I just stare—a little shocked, a lot in like—and absolutely head over heels in love with him and the completely lost look on his face over what in the hell he should do next. And while the Type A in me wants to tell him the answers, I don’t. My husband is trying to take care of me regardless of how awkward he feels and that’s a very special thing.

He lays the towel out over the comforter and then gently lifts my legs so my feet are positioned atop of it. And I stifle a laugh as Colton holds the bottle up of fire-engine red nail polish and reads the instructions on the back, his eyebrows furrowed and teeth biting his bottom lip as he concentrates. He chuckles and shakes his head as he grabs my foot.

“I must really love you because I’ve never done this for anyone before.” His cheeks flush with pink and his dimple deepens. All I can do is lean back, smile wide, and appreciate him all the more.

“Not even for Quin when you were kids?” I ask, thinking back to how sometimes Tanner would help me with girly stuff as long as I’d help him with icky boy stuff first.

“Nope,” he says as he concentrates on painting my big toe. He grimaces as I feel him wipe at the sides of my nail. I fight the grin pulling at my lips because I have a feeling I am going to have more polish on my skin than on my nails. But that’s okay. It doesn’t matter. He’s trying and that’s what matters most.

I stare at my husband—gorgeous, inside and out. He listened to my rant, and picked the thing he could do something about to try and help me. I’ve always known I’m a lucky woman to have found him, but never realized just how fortunate until right now.

I watch him concentrate as I try to let go of the chaos of the last week.

Angered shock: What I felt when I found out my picture was on the cover of People magazine. Inside, a blow-by-blow story about the video and a million other lies about my purported sexual preferences. Psychologists giving their two cents about the heightened arousal that some people get when they have sex in public with the risk of being caught. I wanted to scream—to rage—and tell them to stop telling lies. To explain it was a moment of heated passion that got carried away. Two people loving each other.

Two people who still love each other.

Confinement: How I felt when Dr. Steele made a house call—something she normally doesn’t do—because I couldn’t leave the house without paparazzi following me to her office. A doctor, whose clientele includes a high ratio of celebrities, is not too fond of photos being taken of her office as other patients come and go.

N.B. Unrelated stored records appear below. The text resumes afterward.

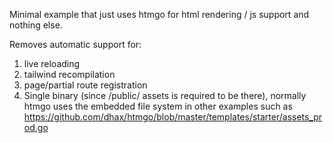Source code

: Minimal example that just uses htmgo for html rendering / js support and nothing else.

Removes automatic support for:

1. live reloading
2. tailwind recompilation
3. page/partial route registration
4. Single binary (since /public/ assets is required to be there), normally htmgo uses the embedded file system in other examples such as https://github.com/dhax/htmgo/blob/master/templates/starter/assets_prod.go

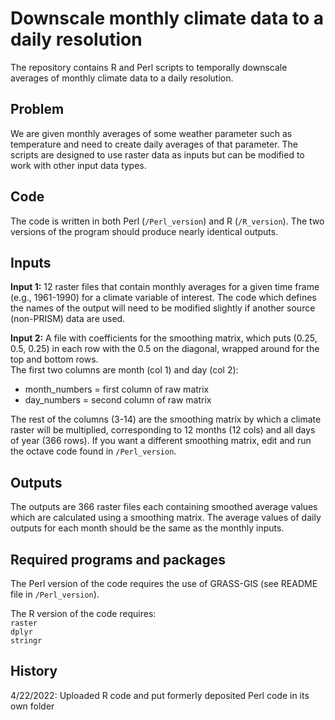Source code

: # Downscale monthly climate data to a daily resolution

The repository contains R and Perl scripts to temporally downscale averages of monthly climate data to a daily resolution.

## Problem
We are given monthly averages of some weather parameter such as temperature and need to create daily averages of that parameter. The scripts are designed to use raster data as inputs but can be modified to work with other input data types.

## Code  
The code is written in both Perl (`/Perl_version`) and R (`/R_version`). The two versions of the program should produce nearly identical outputs.

## Inputs 
 
**Input 1:** 12 raster files that contain monthly averages for a given time frame (e.g., 1961-1990) for a climate variable of interest. 
The code which defines the names of the output will need to be modified slightly if another source (non-PRISM) data are used.  

**Input 2:** A file with coefficients for the smoothing matrix, which puts (0.25, 0.5, 0.25) in each row with the 0.5 on the diagonal, wrapped around for the top and bottom rows.   
The first two columns are month (col 1) and day (col 2):    
- month_numbers = first column of raw matrix  
- day_numbers = second column of raw matrix
  
The rest of the columns (3-14) are the smoothing matrix by which a climate raster will be multiplied, corresponding to 12 months (12 cols) and all days of year (366 rows). If you want a different smoothing matrix, edit and run the octave code found in `/Perl_version`.

## Outputs
The outputs are 366 raster files each containing smoothed average values which are calculated using a smoothing matrix. The average values of daily outputs for each month should be the same as the monthly inputs.  

## Required programs and packages
The Perl version of the code requires the use of GRASS-GIS (see README file in `/Perl_version`).

The R version of the code requires:  
`raster`  
`dplyr`  
`stringr`  

## History
4/22/2022: Uploaded R code and put formerly deposited Perl code in its own folder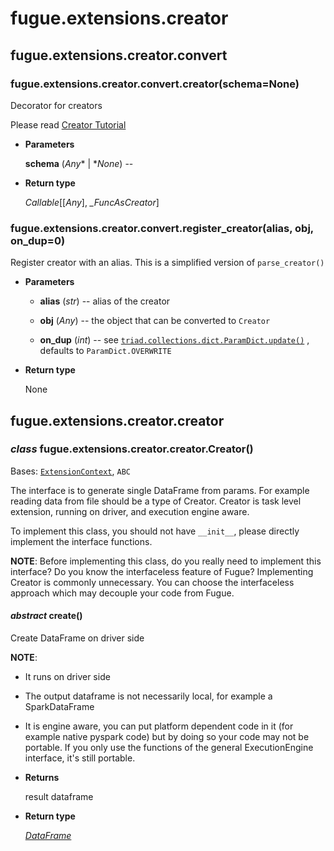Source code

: # fugue.extensions.creator

## fugue.extensions.creator.convert


### fugue.extensions.creator.convert.creator(schema=None)
Decorator for creators

Please read
[Creator Tutorial](https://fugue-tutorials.readthedocs.io/tutorials/extensions/creator.html)


* **Parameters**

    **schema** (*Any** | **None*) -- 



* **Return type**

    *Callable*[[*Any*], *_FuncAsCreator*]



### fugue.extensions.creator.convert.register_creator(alias, obj, on_dup=0)
Register creator with an alias. This is a simplified version of
`parse_creator()`


* **Parameters**

    
    * **alias** (*str*) -- alias of the creator


    * **obj** (*Any*) -- the object that can be converted to
    `Creator`


    * **on_dup** (*int*) -- see [`triad.collections.dict.ParamDict.update()`](https://triad.readthedocs.io/en/latest/api/triad.collections.html#triad.collections.dict.ParamDict.update)
    , defaults to `ParamDict.OVERWRITE`



* **Return type**

    None


## fugue.extensions.creator.creator


### _class_ fugue.extensions.creator.creator.Creator()
Bases: [`ExtensionContext`](fugue.extensions.md#fugue.extensions.context.ExtensionContext), `ABC`

The interface is to generate single DataFrame from params.
For example reading data from file should be a type of Creator.
Creator is task level extension, running on driver, and execution engine aware.

To implement this class, you should not have `__init__`, please directly implement
the interface functions.

**NOTE**: Before implementing this class, do you really need to implement this
interface? Do you know the interfaceless feature of Fugue? Implementing Creator
is commonly unnecessary. You can choose the interfaceless approach which may
decouple your code from Fugue.


#### _abstract_ create()
Create DataFrame on driver side

**NOTE**: 
* It runs on driver side


* The output dataframe is not necessarily local, for example a SparkDataFrame


* It is engine aware, you can put platform dependent code in it (for example
native pyspark code) but by doing so your code may not be portable. If you
only use the functions of the general ExecutionEngine interface, it's still
portable.


* **Returns**

    result dataframe



* **Return type**

    [*DataFrame*](fugue.dataframe.md#fugue.dataframe.dataframe.DataFrame)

Exposed: Not being able to turn on the television, open my email, go onto Google without knowing there was a chance of seeing an image of myself.

Lonely: How I feel without seeing my boys daily. I miss their laughter, their bickering, and their smiles.

Validation: Watching Tawny come into view over Colton’s shoulder. Knowing he’d considered my feelings, confronting her in my presence when he’d promised he’d never see her again.